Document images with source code
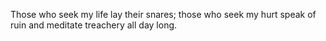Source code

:Those who seek my life lay their snares; those who seek my hurt speak of ruin and meditate treachery all day long.
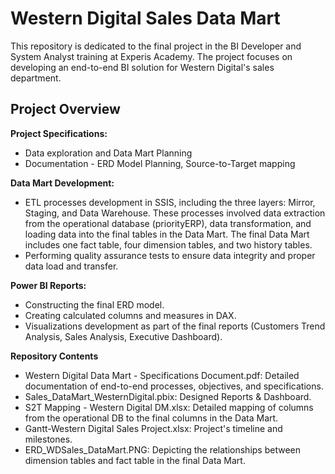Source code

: # Western Digital Sales Data Mart
This repository is dedicated to the final project in the BI Developer and System Analyst training at Experis Academy. The project focuses on developing an end-to-end BI solution for Western Digital's sales department.

## Project Overview
**Project Specifications:**
- Data exploration and Data Mart Planning
- Documentation - ERD Model Planning, Source-to-Target mapping

**Data Mart Development:**
- ETL processes development in SSIS, including the three layers: Mirror, Staging, and Data Warehouse. These processes involved data extraction from the operational database (priorityERP), data transformation, and loading data into the final tables in the Data Mart. 
The final Data Mart includes one fact table, four dimension tables, and two history tables.
- Performing quality assurance tests to ensure data integrity and proper data load and transfer.

**Power BI Reports:** 
- Constructing the final ERD model.
- Creating calculated columns and measures in DAX.
- Visualizations development as part of the final reports (Customers Trend Analysis, Sales Analysis, Executive Dashboard).


**Repository Contents**
- Western Digital Data Mart - Specifications Document.pdf: Detailed documentation of end-to-end processes, objectives, and specifications. 
- Sales_DataMart_WesternDigital.pbix: Designed Reports & Dashboard.
- S2T Mapping - Western Digital DM.xlsx: Detailed mapping of columns from the operational DB to the final columns in the Data Mart.
- Gantt-Western Digital Sales Project.xlsx: Project's timeline and milestones.
- ERD_WDSales_DataMart.PNG: Depicting the relationships between dimension tables and fact table in the final Data Mart.
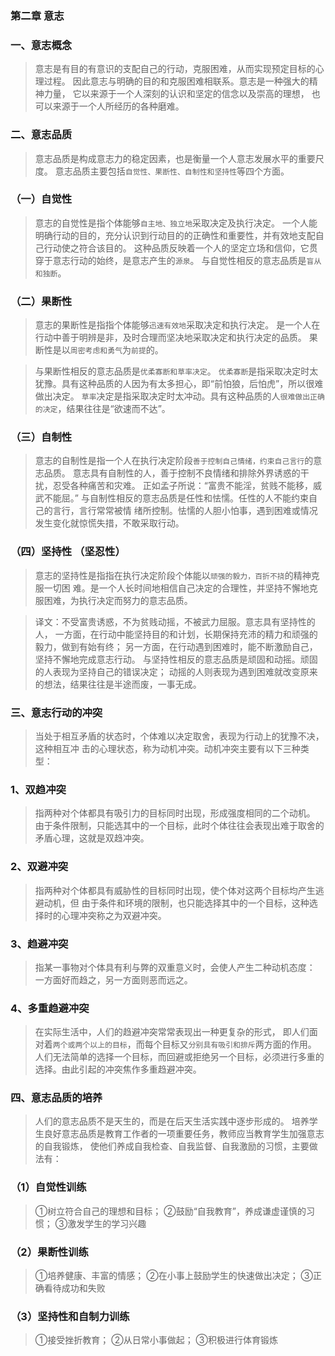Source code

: ### 第二章 意志
### 一、意志概念
>   意志是有目的有意识的支配自己的行动，克服困难，从而实现预定目标的心理过程。
因此意志与明确的目的和克服困难相联系。意志是一种强大的精神力量，
    它以来源于一个人深刻的认识和坚定的信念以及崇高的理想，
    也可以来源于一个人所经历的各种磨难。
    
### 二、意志品质
>   意志品质是构成意志力的稳定因素，也是衡量一个人意志发展水平的重要尺度。
    意志品质主要包括`自觉性、果断性、自制性和坚持性`等四个方面。
    
### （一）自觉性
>   意志的自觉性是指个体能够`自主地、独立地`采取决定及执行决定。 
一个人能明确行动的目的，充分认识到行动目的的正确性和重要性，并有效地支配自己行动使之符合该目的。 
这种品质反映着一个人的坚定立场和信仰，它贯穿于意志行动的始终，是意志产生的`源泉`。
    与自觉性相反的意志品质是`盲从和独断`。

### （二）果断性
>   意志的果断性是指指个体能够`迅速有效地`采取决定和执行决定。
是一个人在行动中善于明辨是非，及时合理而坚决地采取决定和执行决定的品质。 
    果断性是以`周密考虑和勇气`为`前提`的。

>   与果断性相反的意志品质是`优柔寡断和草率决定`。
    `优柔寡断`是指采取决定时太犹豫。具有这种品质的人因为有太多担心，即“前怕狼，后怕虎”，所以很难做出决定。
    `草率`决定是指采取决定时太冲动。具有这种品质的人`很难做出正确的决定`，结果往往是“欲速而不达”。
    
### （三）自制性
>   意志的自制性是指一个人在执行决定阶段`善于控制自己情绪，约束自己言行`的意志品质。
意志具有自制性的人，善于控制不良情绪和排除外界诱惑的干扰，忍受各种痛苦和灾难。
正如孟子所说：“富贵不能淫，贫贱不能移，威武不能屈。” 
与自制性相反的意志品质是任性和怯懦。任性的人不能约束自己的言行，言行常常被情
绪所控制。怯懦的人胆小怕事，遇到困难或情况发生变化就惊慌失措，不敢采取行动。

### （四）坚持性 （坚忍性）
>   意志的坚持性是指指在执行决定阶段个体能以`顽强的毅力，百折不挠`的精神克服一切困
难。是一个人长时间地相信自己决定的合理性，并坚持不懈地克服困难，为执行决定而努力的意志品质。

>   译文：不受富贵诱惑，不为贫贱动摇，不被武力屈服。意志具有坚持性的人，
一方面，在行动中能坚持目的和计划，长期保持充沛的精力和顽强的毅力，做到有始有终；
另一方面，在行动遇到困难时，能不断激励自己，坚持不懈地完成意志行动。
与坚持性相反的意志品质是顽固和动摇。顽固的人表现为坚持自己的错误决定；
动摇的人则表现为遇到困难就改变原来的想法，结果往往是半途而废，一事无成。

### 三、意志行动的冲突
>   当处于相互矛盾的状态时，个体难以决定取舍，表现为行动上的犹豫不决，这种相互冲
击的心理状态，称为动机冲突。动机冲突主要有以下三种类型：

### 1、双趋冲突
>   指两种对个体都具有吸引力的目标同时出现，形成强度相同的二个动机。
    由于条件限制，只能选其中的一个目标，此时个体往往会表现出难于取舍的矛盾心理，这就是双趋冲突。
    
### 2、双避冲突
>   指两种对个体都具有威胁性的目标同时出现，使个体对这两个目标均产生逃避动机，但
由于条件和环境的限制，也只能选择其中的一个目标，这种选择时的心理冲突称之为双避冲突。

### 3、趋避冲突
>   指某一事物对个体具有利与弊的双重意义时，会使人产生二种动机态度：
    一方面好而趋之，另一方面则恶而远之。

### 4、多重趋避冲突
>   在实际生活中，人们的趋避冲突常常表现出一种更复杂的形式，
即人们面对着`两个或两个以上的目标`，而每个目标又`分别具有吸引和排斥`两方面的作用。
人们无法简单的选择一个目标，而回避或拒绝另一个目标，必须进行多重的选择。由此引起的冲突焦作多重趋避冲突。

### 四、意志品质的培养
>   人们的意志品质不是天生的，而是在后天生活实践中逐步形成的。
培养学生良好意志品质是教育工作者的一项重要任务，教师应当教育学生加强意志的自我锻炼，
使他们养成自我检查、自我监督、自我激励的习惯，主要做法有：

### （1）自觉性训练
>   ①树立符合自己的理想和目标；
    ②鼓励“自我教育”，养成谦虚谨慎的习惯； 
    ③激发学生的学习兴趣
    
### （2）果断性训练
>   ①培养健康、丰富的情感； 
    ②在小事上鼓励学生的快速做出决定； 
    ③正确看待成功和失败 
    
### （3）坚持性和自制力训练
>   ①接受挫折教育；
    ②从日常小事做起； 
    ③积极进行体育锻炼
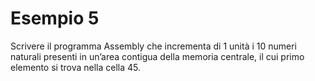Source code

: # Esempio 5

Scrivere il programma Assembly che incrementa di 1 unità i 10 numeri naturali presenti in un’area contigua della memoria centrale, il cui primo elemento si trova nella cella 45.
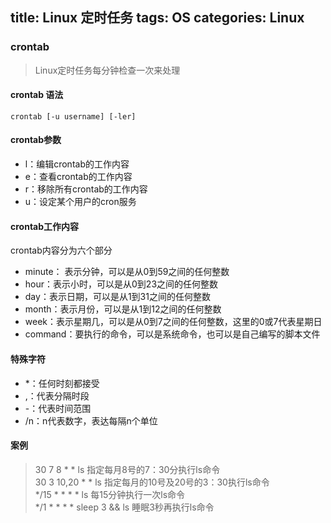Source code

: title: Linux 定时任务
tags: OS
categories: Linux
---
### crontab
>Linux定时任务每分钟检查一次来处理

#### crontab 语法
`crontab [-u username] [-ler]`  
#### crontab参数
* l：编辑crontab的工作内容
* e：查看crontab的工作内容
* r：移除所有crontab的工作内容
* u：设定某个用户的cron服务
<!-- more -->
#### crontab工作内容
crontab内容分为六个部分  
* minute： 表示分钟，可以是从0到59之间的任何整数
* hour：表示小时，可以是从0到23之间的任何整数
* day：表示日期，可以是从1到31之间的任何整数
* month：表示月份，可以是从1到12之间的任何整数
* week：表示星期几，可以是从0到7之间的任何整数，这里的0或7代表星期日
* command：要执行的命令，可以是系统命令，也可以是自己编写的脚本文件

#### 特殊字符
* \*：任何时刻都接受
* \,：代表分隔时段
* \-：代表时间范围 
* /n：n代表数字，表达每隔n个单位

#### 案例
>30 7 8 * * ls  指定每月8号的7：30分执行ls命令  
30 3 10,20 * * ls 指定每月的10号及20号的3：30执行ls命令  
*/15  *         *        *         *     ls  每15分钟执行一次ls命令  
*/1 * * * * sleep 3 &&  ls 睡眠3秒再执行ls命令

What the task requires:
In the data above, find each line where the string "dimension" appears, then copy it.

Result of the exercise:
The final Data Mart includes one fact table, four dimension tables, and two history tables.
- ERD_WDSales_DataMart.PNG: Depicting the relationships between dimension tables and fact table in the final Data Mart.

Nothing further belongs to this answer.